Junto al valor paradigmático de la Carta Democrática Interamericana de 2001 – que consagra a la democracia como derecho de los pueblos y sólo la sostiene en pie la Corte Interamericana de Derechos Humanos – como obra de un proceso evolutivo intelectual que arranca tras la Declaración de Santiago de Chile de 1959 fijando los elementos sustantivos de la democracia (el imperio de la ley, las elecciones libres, la prohibición de la proscripción política, la libertad de expresión y de prensa, la alternabilidad en el ejercicio del poder y la tutela judicial de los derechos humanos), tiene similar o mayor relevancia por su origen democrático representativo y no sólo gubernamental el texto de la Declaración Universal sobre la Democracia adoptado por la Unión Interparlamentaria Mundial en 1997. Ésta la sitúa como ideal – dado el principio mismo de la perfectibilidad de la persona humana – pero igualmente como derecho de orden universal, basado en los valores comunes del mundo, “cualesquiera que sean sus diferencias culturales, políticas, sociales y económicas”.
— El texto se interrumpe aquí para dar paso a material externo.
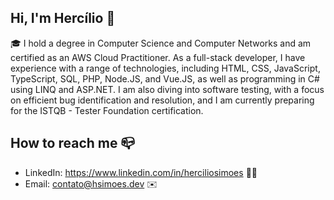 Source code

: ## Hi, I'm Hercílio 👋

🎓  I hold a degree in Computer Science and Computer Networks and am certified as an AWS Cloud Practitioner. As a full-stack developer, I have experience with a range of technologies, including HTML, CSS, JavaScript, TypeScript, SQL, PHP, Node.JS, and Vue.JS, as well as programming in C# using LINQ and ASP.NET. I am also diving into software testing, with a focus on efficient bug identification and resolution, and I am currently preparing for the ISTQB - Tester Foundation certification.


## How to reach me 📪
- LinkedIn: https://www.linkedin.com/in/herciliosimoes 👨‍💼
- Email: contato@hsimoes.dev ✉️
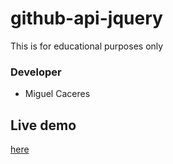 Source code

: # github-api-jquery
This is for educational purposes only

### Developer ###
* Miguel Caceres


## Live demo
<a href="https://foxneo.github.io/github-api-jquery/src/public/">here</a>
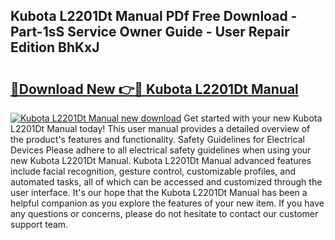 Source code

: ## Kubota L2201Dt Manual PDf Free Download - Part-1sS Service Owner Guide - User Repair Edition BhKxJ

# <h2><a href="http://bc4893.oget.top/?id=Kubota+L2201Dt+Manual">🔗Download New 👉🔴 Kubota L2201Dt Manual</a></h2>

[![Kubota L2201Dt Manual new download](https://i.imgur.com/5g1atiW.png)](http://bc4893.oget.top/?id=Kubota+L2201Dt+Manual)
Get started with your new Kubota L2201Dt Manual today! This user manual provides a detailed overview of the product's features and functionality. Safety Guidelines for Electrical Devices Please adhere to all electrical safety guidelines when using your new Kubota L2201Dt Manual. Kubota L2201Dt Manual advanced features include facial recognition, gesture control, customizable profiles, and automated tasks, all of which can be accessed and customized through the user interface. It's our hope that the Kubota L2201Dt Manual has been a helpful companion as you explore the features of your new item. If you have any questions or concerns, please do not hesitate to contact our customer support team.
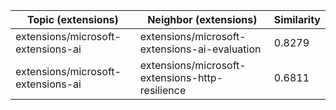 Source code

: | Topic (extensions) | Neighbor (extensions) | Similarity |
|-------------|-------------------|------------|
| extensions/microsoft-extensions-ai | extensions/microsoft-extensions-ai-evaluation | 0.8279 |
| extensions/microsoft-extensions-ai | extensions/microsoft-extensions-http-resilience | 0.6811 |
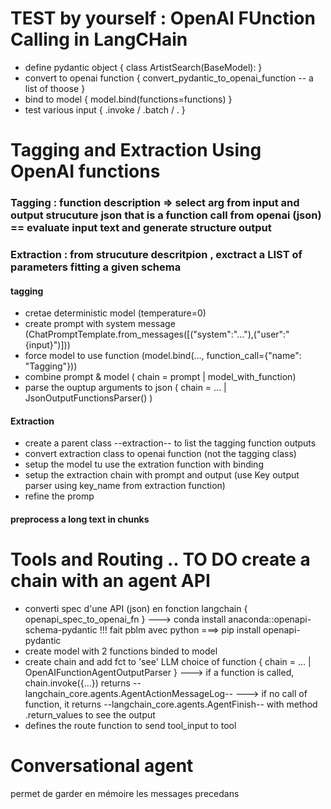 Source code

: # TEST by yourself : OpenAI FUnction Calling in LangCHain
* define pydantic object { class ArtistSearch(BaseModel): }
* convert to openai function { convert_pydantic_to_openai_function -- a list of thoose }
* bind to model { model.bind(functions=functions) } 
* test various input { .invoke / .batch / . }


# Tagging and Extraction Using OpenAI functions

### Tagging : function description => select arg from input and output strucuture json that is a function call from openai (json) == evaluate input text and generate structure output

### Extraction : from strucuture descritpion , exctract a LIST of parameters fitting a given schema

#### tagging
* cretae deterministic model (temperature=0)
* create prompt with system message (ChatPromptTemplate.from_messages([("system":"..."),("user":"{input}")]))
* force model to use function (model.bind(..., function_call={"name": "Tagging"}))
* combine prompt & model ( chain = prompt | model_with_function)
* parse the ouptup arguments to json ( chain = ... | JsonOutputFunctionsParser() )

#### Extraction
* create a parent class --extraction-- to list the tagging function outputs
* convert extraction class to openai function (not the tagging class)
* setup the model tu use the extration function with binding 
* setup the extraction chain with prompt and output (use Key output parser using key_name from extraction function)
* refine the promp

#### preprocess a long text in chunks




# Tools and Routing .. TO DO create a chain with an agent API

* converti spec d'une API (json) en fonction langchain { openapi_spec_to_openai_fn }
--->  conda install anaconda::openapi-schema-pydantic !!! fait pblm avec python 
===>  pip install openapi-pydantic
* create model with 2 functions binded to model
* create chain and add fct to 'see' LLM choice of function { chain = ... | OpenAIFunctionAgentOutputParser }
---> if a function is called, chain.invoke({...}) returns --langchain_core.agents.AgentActionMessageLog--
---> if no call of function, it returns --langchain_core.agents.AgentFinish-- with method .return_values to see the output
* defines the route function to send tool_input to tool



# Conversational agent

permet de garder en mémoire les messages precedans  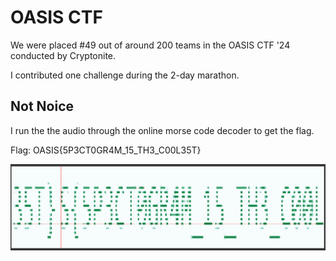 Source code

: # OASIS CTF

We were placed #49 out of around 200 teams in the OASIS CTF '24 conducted by Cryptonite.

I contributed one challenge during the 2-day marathon.

## Not Noice

I run the the audio through the online morse code decoder to get the flag.

Flag: OASIS{5P3CT0GR4M_15_TH3_C00L35T}

![img](image.png)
Sensiblemente, que la Constitución de Europa redactada bajo la dirección del expresidente francés Válery Giscard d’Estaing en 2003 haya obviado toda referencia a la fuente cristiana de Occidente, volviendo su mirada a la Tierra para avanzar hacia la diferenciación democrática mediante su mera adjetivación formal – representativa, participativa –significó, ciertamente, un punto de inflexión. Así como los americanos predican hoy el desencanto con la democracia para darle empuje a los “autoritarismos electivos”, los europeos, desde entonces, se muestran avergonzados de lo que son: “Los musulmanes, a los que tantas veces y de tan buena gana se hace referencia en este aspecto, no se sentirán amenazados por nuestros fundamentos morales cristianos, sino por el cinismo de una cultura secularizada que niega sus propios principios básicos”, les ha dicho Joseph Aloisius Ratzinger en 2005, el último doctor de la Iglesia, sucesivamente elegido como Benedicto XVI.